WORK INSTRUCTION | In the entries below, find the line containing "अप्य् औपासनादीन्य् आनयति।)+++" and the line containing "## श्वग्रह-गृहीतस्यावोक्षणमन्त्राः". Copy those two lines and everything between them exactly, and only that.
=== DATA FOR THIS TASK ===
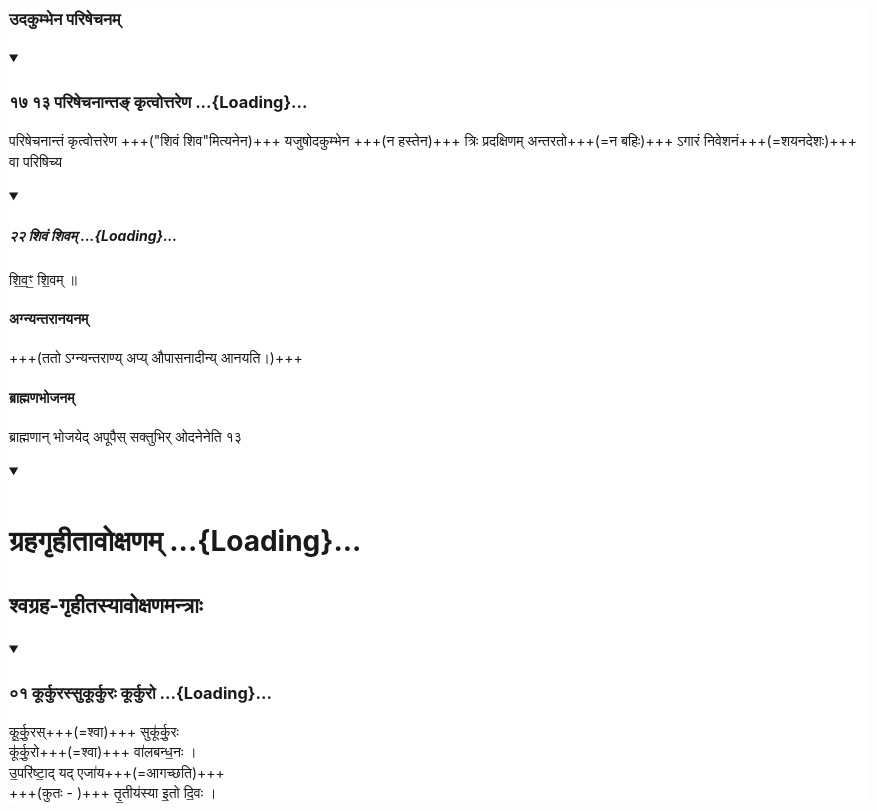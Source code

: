 </details>
</div>
</details>
</div>
</details>
</div>  


### उदकुम्भेन परिषेचनम्
<div class="js_include" includetitle="false" newlevelforh1="2" unfilled="" url="/vedAH_yajuH/taittirIyam/sUtram/ApastambaH/gRhyam/sUtra-pAThaH/vishvAsa-prastutiH/18_gRhapraveshavidhiH/17_13_pariShechanAnta~N_kRtvottareNa.md">
<details open><summary><h3>१७ १३ परिषेचनान्तङ् कृत्वोत्तरेण ...{Loading}...</h3></summary>

परिषेचनान्तं कृत्वोत्तरेण +++("शिवं शिव"मित्यनेन)+++ यजुषोदकुम्भेन +++(न हस्तेन)+++ त्रिः प्रदक्षिणम् अन्तरतो+++(=न बहिः)+++ ऽगारं निवेशनं+++(=शयनदेशः)+++ वा परिषिच्य

<div class="js_include bg-light-yellow" includetitle="false" newlevelforh1="2" unfilled="" url="/vedAH_yajuH/taittirIyam/sUtram/ApastambaH/gRhyam/ekAgnikANDam/vishvAsa-prastutiH/2_15/22_shivaM_shivam.md">
<details open><summary><h5>२२ शिवं शिवम् ...{Loading}...</h5></summary>


शि॒व॒ꣳ॒ शि॒वम् ॥

</details>
</div>

#### अग्न्यन्तरानयनम्
+++(ततो ऽग्न्यन्तराण्य् अप्य् औपासनादीन्य् आनयति।)+++

#### ब्राह्मणभोजनम्
ब्राह्मणान् भोजयेद् अपूपैस् सक्तुभिर् ओदनेनेति १३

</details>
</div>
</details>
</div>
<div class="js_include" includetitle="true" newlevelforh1="1" unfilled url="../graha-gRhItAvoxaNam/">
<details open><summary><h1>ग्रहगृहीतावोक्षणम् ...{Loading}...</h1></summary>

## श्वग्रह-गृहीतस्यावोक्षणमन्त्राः

<div class="js_include" includetitle="false" newlevelforh1="2" unfilled="" url="/vedAH_yajuH/taittirIyam/sUtram/ApastambaH/gRhyam/ekAgnikANDam/vishvAsa-prastutiH/2_16/01_kUrkurassukUrkuraH_kUrkuro.md">
<details open><summary><h3>०१ कूर्कुरस्सुकूर्कुरः कूर्कुरो ...{Loading}...</h3></summary>


कू॒र्कु॒रस्+++(=श्वा)+++ सुकू॑र्कु॒रः  
कू॑र्कु॒रो+++(=श्वा)+++ वा॑लबन्ध॒नः ।  
उ॒परि॑ष्टा॒द् यद् एजा॑य+++(=आगच्छति)+++  
+++(कुतः - )+++ तृ॒तीय॑स्या इ॒तो दि॒वः ।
===
EXERCISE RESULT |
+++(ततो ऽग्न्यन्तराण्य् अप्य् औपासनादीन्य् आनयति।)+++

#### ब्राह्मणभोजनम्
ब्राह्मणान् भोजयेद् अपूपैस् सक्तुभिर् ओदनेनेति १३

</details>
</div>
</details>
</div>
<div class="js_include" includetitle="true" newlevelforh1="1" unfilled url="../graha-gRhItAvoxaNam/">
<details open><summary><h1>ग्रहगृहीतावोक्षणम् ...{Loading}...</h1></summary>

## श्वग्रह-गृहीतस्यावोक्षणमन्त्राः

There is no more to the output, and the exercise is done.